S: Proverbs 30:21-23 (Agur the son of Jakeh wrote) “For three things the earth tremble,
and under four, it can’t bear up:
For a servant when he is king;
a fool when he is filled with food;
for an unloved woman when she is married;
and a servant who is heir to her mistress.”

O: When I first read these verses, I thought to myself, “This is written by a royalist and is nonsense to justify the idea of the Divine Right of Kings. As a democrat, I totally reject this as a wrong and evil idea. It's just the opinion of Agur the son of Jakeh, not of God.”

I am also reminded of the story of Hang Tuah v.s. Hang Jebat from the Hikayat Hang Tuah. Here is a summary from Wikipedia:

The most memorable chapter in the work concerns a duel between Hang Tuah and his closest friend, Hang Jebat. Hang Tuah was falsely accused of adultery with one of his sultan's maids by his jealous rivals. Upon hearing the accusation, the sultan ordered Hang Tuah killed, without an investigation of his alleged offense. Hang Tuah was secretly saved, however, by his executioner, a bendahara. Hang Jebat was aware that Hang Tuah was being unjustly punished and in a show of support and deep loyalty for his friend, revolted against the sultan. The sultan's forces were unable to suppress Hang Jebat. The sultan later came to realize that Hang Tuah was innocent, and immediately regretted sentencing Hang Tuah to death. The bendahara then told the sultan that Hang Tuah was still alive, and that only Hang Tuah could overcome Hang Jebat's rebellion. Hang Tuah was immediately recalled and given amnesty. After seven days of fighting, Hang Tuah managed to kill Hang Jebat.

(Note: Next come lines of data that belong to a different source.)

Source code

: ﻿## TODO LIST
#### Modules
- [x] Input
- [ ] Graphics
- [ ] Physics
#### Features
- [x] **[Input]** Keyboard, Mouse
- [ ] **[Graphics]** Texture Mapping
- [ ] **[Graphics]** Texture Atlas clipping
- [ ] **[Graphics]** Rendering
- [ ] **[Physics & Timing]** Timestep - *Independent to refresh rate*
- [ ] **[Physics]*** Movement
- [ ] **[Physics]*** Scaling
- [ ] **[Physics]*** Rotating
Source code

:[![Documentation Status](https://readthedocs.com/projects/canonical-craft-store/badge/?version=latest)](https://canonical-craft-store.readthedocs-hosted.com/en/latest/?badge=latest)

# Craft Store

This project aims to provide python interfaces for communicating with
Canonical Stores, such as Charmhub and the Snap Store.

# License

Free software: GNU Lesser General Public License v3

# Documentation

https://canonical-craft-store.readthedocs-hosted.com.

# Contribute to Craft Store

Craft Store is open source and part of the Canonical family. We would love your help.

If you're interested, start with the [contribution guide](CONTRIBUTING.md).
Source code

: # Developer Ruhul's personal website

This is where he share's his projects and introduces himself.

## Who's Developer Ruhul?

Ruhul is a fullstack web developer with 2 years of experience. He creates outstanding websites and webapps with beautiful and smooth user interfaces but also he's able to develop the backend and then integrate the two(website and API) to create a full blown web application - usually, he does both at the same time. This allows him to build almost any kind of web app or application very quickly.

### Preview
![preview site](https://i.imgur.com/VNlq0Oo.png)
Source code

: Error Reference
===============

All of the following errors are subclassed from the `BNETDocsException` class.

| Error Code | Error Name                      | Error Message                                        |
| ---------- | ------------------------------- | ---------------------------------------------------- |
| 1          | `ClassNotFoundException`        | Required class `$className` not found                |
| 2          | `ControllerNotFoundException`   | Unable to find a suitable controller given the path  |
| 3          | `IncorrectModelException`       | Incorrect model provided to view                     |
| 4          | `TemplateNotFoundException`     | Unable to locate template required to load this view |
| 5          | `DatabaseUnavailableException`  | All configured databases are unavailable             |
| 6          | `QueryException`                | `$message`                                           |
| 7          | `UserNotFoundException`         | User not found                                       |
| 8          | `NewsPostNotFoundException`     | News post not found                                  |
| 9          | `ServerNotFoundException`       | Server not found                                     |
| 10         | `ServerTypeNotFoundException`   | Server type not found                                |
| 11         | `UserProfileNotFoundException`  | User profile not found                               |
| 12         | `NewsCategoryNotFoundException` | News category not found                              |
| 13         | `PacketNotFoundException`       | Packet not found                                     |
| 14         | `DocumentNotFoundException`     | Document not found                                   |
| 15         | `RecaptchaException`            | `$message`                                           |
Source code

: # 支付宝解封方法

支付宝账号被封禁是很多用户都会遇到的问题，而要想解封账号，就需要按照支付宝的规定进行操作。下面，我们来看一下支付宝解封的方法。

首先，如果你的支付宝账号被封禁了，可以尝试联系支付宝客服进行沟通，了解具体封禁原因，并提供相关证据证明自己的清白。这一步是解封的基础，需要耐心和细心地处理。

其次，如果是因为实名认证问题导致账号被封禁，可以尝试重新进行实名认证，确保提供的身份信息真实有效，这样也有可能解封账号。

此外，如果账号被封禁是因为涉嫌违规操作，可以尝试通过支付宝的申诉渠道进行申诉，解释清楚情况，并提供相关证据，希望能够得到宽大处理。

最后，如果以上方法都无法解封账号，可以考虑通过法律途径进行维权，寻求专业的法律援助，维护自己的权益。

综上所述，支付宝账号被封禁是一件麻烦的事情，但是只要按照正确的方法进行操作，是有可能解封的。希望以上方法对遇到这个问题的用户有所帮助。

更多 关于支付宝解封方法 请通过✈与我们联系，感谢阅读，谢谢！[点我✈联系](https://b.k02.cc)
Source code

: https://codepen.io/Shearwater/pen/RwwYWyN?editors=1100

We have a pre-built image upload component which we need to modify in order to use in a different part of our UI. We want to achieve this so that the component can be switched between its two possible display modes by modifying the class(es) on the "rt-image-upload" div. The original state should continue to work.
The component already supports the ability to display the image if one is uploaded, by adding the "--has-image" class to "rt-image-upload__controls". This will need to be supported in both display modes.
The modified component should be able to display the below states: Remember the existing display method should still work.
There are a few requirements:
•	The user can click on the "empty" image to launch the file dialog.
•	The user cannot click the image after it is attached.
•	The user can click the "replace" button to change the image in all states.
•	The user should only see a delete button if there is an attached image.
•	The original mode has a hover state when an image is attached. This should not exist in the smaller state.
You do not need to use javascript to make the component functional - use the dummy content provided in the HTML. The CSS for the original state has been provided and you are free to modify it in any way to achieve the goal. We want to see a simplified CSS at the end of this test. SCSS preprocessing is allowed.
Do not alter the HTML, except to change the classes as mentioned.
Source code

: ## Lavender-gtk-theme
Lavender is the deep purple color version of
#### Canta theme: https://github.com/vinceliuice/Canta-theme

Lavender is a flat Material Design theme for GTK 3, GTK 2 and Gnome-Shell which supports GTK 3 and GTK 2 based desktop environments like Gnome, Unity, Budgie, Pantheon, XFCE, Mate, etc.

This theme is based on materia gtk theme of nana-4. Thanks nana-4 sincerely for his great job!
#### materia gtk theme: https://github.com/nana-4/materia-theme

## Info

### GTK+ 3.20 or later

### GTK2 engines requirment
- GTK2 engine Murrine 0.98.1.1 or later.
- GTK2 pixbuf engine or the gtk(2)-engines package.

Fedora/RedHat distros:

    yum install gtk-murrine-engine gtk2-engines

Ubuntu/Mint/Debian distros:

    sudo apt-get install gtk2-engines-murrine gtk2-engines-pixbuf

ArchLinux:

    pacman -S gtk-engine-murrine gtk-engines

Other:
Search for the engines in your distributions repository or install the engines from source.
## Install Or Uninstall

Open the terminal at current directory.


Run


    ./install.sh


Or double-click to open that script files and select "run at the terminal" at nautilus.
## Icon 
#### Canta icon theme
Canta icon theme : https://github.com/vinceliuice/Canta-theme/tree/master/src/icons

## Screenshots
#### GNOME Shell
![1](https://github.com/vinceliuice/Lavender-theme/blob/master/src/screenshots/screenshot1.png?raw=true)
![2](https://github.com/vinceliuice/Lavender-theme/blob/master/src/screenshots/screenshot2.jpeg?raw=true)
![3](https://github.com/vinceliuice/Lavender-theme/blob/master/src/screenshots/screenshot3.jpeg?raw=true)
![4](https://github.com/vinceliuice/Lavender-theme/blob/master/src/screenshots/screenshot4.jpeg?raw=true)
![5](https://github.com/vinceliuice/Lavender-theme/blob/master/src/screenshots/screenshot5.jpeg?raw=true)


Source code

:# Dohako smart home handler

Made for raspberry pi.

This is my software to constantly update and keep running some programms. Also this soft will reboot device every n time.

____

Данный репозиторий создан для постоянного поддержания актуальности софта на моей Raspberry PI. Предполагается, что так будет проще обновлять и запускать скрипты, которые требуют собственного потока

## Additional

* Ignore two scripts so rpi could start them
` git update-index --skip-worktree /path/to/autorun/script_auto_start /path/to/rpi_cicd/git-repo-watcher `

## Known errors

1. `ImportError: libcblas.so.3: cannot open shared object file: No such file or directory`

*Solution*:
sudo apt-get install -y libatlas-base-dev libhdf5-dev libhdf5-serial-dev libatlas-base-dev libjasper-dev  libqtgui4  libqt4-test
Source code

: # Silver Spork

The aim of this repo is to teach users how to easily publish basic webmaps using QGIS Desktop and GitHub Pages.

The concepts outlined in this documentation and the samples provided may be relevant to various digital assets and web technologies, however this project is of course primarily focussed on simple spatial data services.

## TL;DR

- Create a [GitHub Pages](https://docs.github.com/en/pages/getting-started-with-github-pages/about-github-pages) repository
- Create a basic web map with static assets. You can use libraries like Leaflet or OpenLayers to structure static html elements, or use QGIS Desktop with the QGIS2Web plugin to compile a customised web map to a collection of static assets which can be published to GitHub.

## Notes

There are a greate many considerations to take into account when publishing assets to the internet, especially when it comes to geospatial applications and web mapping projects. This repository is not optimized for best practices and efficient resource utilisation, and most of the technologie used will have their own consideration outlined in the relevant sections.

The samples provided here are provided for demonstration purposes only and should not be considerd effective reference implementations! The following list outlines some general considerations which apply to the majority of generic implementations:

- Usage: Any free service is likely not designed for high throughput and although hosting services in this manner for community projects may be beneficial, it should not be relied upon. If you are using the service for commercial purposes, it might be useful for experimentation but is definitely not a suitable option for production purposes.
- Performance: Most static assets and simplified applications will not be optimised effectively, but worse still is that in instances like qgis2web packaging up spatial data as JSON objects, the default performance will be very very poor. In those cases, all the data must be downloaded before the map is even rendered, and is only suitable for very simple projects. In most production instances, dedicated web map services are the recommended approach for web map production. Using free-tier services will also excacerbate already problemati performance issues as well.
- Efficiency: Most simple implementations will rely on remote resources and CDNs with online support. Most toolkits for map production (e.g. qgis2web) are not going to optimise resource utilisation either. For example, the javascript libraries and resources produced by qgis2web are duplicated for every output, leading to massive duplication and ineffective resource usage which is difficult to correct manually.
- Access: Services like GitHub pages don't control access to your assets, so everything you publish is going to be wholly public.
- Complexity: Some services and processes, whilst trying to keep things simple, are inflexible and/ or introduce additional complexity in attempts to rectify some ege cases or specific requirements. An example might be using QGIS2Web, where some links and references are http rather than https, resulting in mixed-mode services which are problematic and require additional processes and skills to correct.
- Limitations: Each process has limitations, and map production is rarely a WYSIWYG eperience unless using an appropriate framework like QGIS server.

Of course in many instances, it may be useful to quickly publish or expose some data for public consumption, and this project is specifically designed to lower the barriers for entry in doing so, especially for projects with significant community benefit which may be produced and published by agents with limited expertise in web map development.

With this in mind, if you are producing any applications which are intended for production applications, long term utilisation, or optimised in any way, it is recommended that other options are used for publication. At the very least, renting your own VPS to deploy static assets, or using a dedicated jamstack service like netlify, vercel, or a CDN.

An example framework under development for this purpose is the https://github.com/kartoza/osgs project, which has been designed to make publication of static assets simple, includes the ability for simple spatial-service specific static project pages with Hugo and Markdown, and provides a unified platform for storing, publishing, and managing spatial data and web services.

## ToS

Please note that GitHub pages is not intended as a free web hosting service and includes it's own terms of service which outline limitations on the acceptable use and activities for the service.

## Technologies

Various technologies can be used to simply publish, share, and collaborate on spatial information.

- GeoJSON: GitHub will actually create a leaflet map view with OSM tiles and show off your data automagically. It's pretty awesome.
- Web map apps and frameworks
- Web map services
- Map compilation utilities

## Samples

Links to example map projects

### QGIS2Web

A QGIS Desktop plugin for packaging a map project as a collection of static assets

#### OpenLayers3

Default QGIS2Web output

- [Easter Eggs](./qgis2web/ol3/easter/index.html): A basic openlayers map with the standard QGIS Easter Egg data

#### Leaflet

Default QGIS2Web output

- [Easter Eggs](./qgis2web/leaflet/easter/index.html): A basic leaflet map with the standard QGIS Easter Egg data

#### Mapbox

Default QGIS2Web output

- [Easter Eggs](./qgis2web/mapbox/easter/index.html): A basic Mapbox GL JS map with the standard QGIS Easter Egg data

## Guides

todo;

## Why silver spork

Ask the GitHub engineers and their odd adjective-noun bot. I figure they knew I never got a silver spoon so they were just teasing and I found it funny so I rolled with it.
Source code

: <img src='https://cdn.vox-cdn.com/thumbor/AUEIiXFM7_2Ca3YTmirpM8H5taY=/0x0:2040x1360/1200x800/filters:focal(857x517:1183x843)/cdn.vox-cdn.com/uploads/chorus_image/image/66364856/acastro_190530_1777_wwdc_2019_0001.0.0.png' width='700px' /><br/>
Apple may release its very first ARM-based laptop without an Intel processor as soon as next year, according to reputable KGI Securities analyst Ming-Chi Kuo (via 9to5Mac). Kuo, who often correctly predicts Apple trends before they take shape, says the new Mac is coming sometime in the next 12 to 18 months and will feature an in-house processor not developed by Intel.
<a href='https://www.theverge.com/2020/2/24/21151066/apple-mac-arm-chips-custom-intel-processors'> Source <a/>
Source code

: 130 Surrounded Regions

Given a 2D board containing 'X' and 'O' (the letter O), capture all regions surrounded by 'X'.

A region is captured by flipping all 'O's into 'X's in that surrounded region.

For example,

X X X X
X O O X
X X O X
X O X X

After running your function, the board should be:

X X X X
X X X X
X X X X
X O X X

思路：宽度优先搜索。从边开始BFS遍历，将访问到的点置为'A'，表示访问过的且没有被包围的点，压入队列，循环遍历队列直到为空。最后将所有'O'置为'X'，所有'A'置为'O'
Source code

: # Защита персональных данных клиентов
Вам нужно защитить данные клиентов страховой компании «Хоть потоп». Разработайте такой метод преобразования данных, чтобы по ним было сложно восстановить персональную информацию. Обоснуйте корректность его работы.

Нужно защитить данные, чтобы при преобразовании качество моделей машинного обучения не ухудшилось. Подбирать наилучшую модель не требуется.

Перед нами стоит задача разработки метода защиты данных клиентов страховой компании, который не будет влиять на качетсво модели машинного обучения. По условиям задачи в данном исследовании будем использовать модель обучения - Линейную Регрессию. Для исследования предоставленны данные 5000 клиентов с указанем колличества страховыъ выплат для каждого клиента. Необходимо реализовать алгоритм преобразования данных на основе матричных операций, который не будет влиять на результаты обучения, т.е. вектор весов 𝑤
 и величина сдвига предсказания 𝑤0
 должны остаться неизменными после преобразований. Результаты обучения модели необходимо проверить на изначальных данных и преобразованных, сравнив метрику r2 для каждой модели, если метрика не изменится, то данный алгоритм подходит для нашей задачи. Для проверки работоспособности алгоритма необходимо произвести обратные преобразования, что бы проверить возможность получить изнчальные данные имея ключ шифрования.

To me, Hang Tuah was no hero — he was a fool. The Sultan was wrong, and the Sultan was an evil dictator who should be deposed. Hang Jebat was right, and was unjustly killed by his friend Hang Tuah who was misguided. This kind of incorrect thinking is partly what enables modern politicians in Malaysia to continue to hold on to power in spite of the evil they do.

However, Matthew Henry, a 17th century Welsh Nonconformist minister, in his Commentary gives a different perspective on the passage:

Four sorts of persons are very troublesome. Men of low origin and base spirit, who, getting authority, become tyrants. Foolish and violent men indulging in excesses. A woman of a contentious spirit and vicious habits. A servant who has obtained undue influence. Let those whom Providence has advanced from low beginnings, carefully watch against that sin which most easily besets them.

So, perhaps this is not an approval of the Divine Right of Kings, but rather, an admonition that, if God allows you to advance from low beginnings, do not allow it make you proud and haughty. If you're allowed to become a king, then act nobly. Not that class mobility is prohibited, but rather, that we should act rightly when we are elevated.

Toby Sumpter, Pastor of Trinity Reformed Church in Moscow, Idaho, has another take on this:

Here the servant is probably a member of the king’s cabinet, another subordinate official who has usurped the crown (Gen. 24:2, 1 Sam. 27:12). If the king is supposed to be a rock, a steady leader for the stability of his people, a revolt causes great tumult in the earth. The seizing of glory and power is rarely a good sign, and rarely are those who do so prepared for the task. Frequently, rebels who oust tyrants merely establish more tyranny or worse. People who are not ready to rule, who are suddenly given great power and authority frequently abuse it.

A: Both Henry's and Sumpter's interpretations have bearing on authority and democracy. As Lord Acton said, “Power tends to corrupt, and absolute power corrupts absolutely.”

We must hold our leaders accountable, lest they become corrupt and abuse their power. We also must police ourselves when we get into any position of authority — even many pastors have ended up abusing their power over their congregation and become dictatorial. I myself in my authority over my students and my family must keep in mind that I am accountable to the Master above me.

S: Father, in my exercise of authority, keep me humble and accountable to You. May I not abuse any power you give me. In Jesus' name, amen.

Note: The illustration is from The Tyranny of King Washington, an alternate-history video game which explores how things may have turned out if George Washington did not do the noble thing of instituting a democracy and relinquishing power after he won the American Revolution. George Washington could so easily have made himself king, but he was apparently motivated by nobler ideals, perhaps from his Christian faith, and so instead helped found a nation built on freedom of religion, freedom of the press, freedom of assembly, and freedom for citizens to critique the government and hold their leaders accountable. I wish we and the rest of the world had these freedoms!